EXERCISE PROMPT
Only some lines are wanted. Transcribe, exactly, the lines below from the line with "and Responsible Innovation**" up to and including the line with "and IoT Integration**".

INPUT DATA

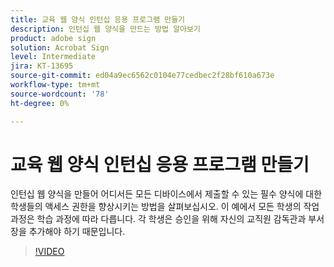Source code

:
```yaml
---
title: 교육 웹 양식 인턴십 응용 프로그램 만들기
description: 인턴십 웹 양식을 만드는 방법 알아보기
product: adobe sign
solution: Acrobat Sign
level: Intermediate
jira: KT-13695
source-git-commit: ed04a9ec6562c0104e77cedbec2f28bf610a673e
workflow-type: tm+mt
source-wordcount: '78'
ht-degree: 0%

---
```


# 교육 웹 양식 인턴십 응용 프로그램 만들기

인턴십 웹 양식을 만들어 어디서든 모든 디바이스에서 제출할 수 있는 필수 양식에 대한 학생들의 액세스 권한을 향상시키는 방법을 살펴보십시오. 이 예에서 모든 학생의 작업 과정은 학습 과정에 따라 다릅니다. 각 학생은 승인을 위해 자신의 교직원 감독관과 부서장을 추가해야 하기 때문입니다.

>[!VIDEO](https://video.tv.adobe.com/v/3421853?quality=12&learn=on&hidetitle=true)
---
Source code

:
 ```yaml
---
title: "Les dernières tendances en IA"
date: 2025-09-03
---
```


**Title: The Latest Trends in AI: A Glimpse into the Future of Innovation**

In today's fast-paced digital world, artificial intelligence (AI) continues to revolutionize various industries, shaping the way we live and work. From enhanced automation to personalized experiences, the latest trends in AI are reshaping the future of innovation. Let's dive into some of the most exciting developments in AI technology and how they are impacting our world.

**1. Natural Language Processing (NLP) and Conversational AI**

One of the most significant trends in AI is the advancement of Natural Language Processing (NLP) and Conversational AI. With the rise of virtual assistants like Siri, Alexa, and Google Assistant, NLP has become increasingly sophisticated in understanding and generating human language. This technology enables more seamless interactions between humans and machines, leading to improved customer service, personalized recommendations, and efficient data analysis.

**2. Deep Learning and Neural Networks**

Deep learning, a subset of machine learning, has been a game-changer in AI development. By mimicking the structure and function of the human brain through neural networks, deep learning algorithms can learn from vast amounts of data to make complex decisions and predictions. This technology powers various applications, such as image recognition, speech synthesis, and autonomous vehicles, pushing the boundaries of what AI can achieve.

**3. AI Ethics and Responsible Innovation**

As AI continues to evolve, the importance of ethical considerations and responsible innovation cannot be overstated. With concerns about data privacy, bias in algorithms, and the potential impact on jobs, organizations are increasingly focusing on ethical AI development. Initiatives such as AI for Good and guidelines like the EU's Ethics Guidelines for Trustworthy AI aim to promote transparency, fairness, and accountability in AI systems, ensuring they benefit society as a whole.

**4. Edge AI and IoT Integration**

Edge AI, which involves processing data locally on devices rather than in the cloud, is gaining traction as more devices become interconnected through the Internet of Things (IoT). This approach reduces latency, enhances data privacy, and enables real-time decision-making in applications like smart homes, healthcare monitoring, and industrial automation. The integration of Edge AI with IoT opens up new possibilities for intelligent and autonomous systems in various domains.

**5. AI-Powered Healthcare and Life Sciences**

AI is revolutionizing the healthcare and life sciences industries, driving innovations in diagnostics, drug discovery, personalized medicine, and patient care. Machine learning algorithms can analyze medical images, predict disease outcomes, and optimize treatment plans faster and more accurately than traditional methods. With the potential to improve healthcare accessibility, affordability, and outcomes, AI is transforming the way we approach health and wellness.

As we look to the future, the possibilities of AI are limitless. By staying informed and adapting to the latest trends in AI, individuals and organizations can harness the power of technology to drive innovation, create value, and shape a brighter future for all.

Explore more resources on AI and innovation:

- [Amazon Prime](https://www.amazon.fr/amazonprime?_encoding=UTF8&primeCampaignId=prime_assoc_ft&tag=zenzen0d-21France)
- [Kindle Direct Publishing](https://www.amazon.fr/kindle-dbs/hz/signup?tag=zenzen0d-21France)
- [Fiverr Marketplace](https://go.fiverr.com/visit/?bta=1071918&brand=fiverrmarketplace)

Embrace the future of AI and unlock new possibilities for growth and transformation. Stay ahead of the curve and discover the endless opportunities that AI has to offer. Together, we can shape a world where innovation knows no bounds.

RESULT OF THE EXERCISE
**3. AI Ethics and Responsible Innovation**

As AI continues to evolve, the importance of ethical considerations and responsible innovation cannot be overstated. With concerns about data privacy, bias in algorithms, and the potential impact on jobs, organizations are increasingly focusing on ethical AI development. Initiatives such as AI for Good and guidelines like the EU's Ethics Guidelines for Trustworthy AI aim to promote transparency, fairness, and accountability in AI systems, ensuring they benefit society as a whole.

**4. Edge AI and IoT Integration**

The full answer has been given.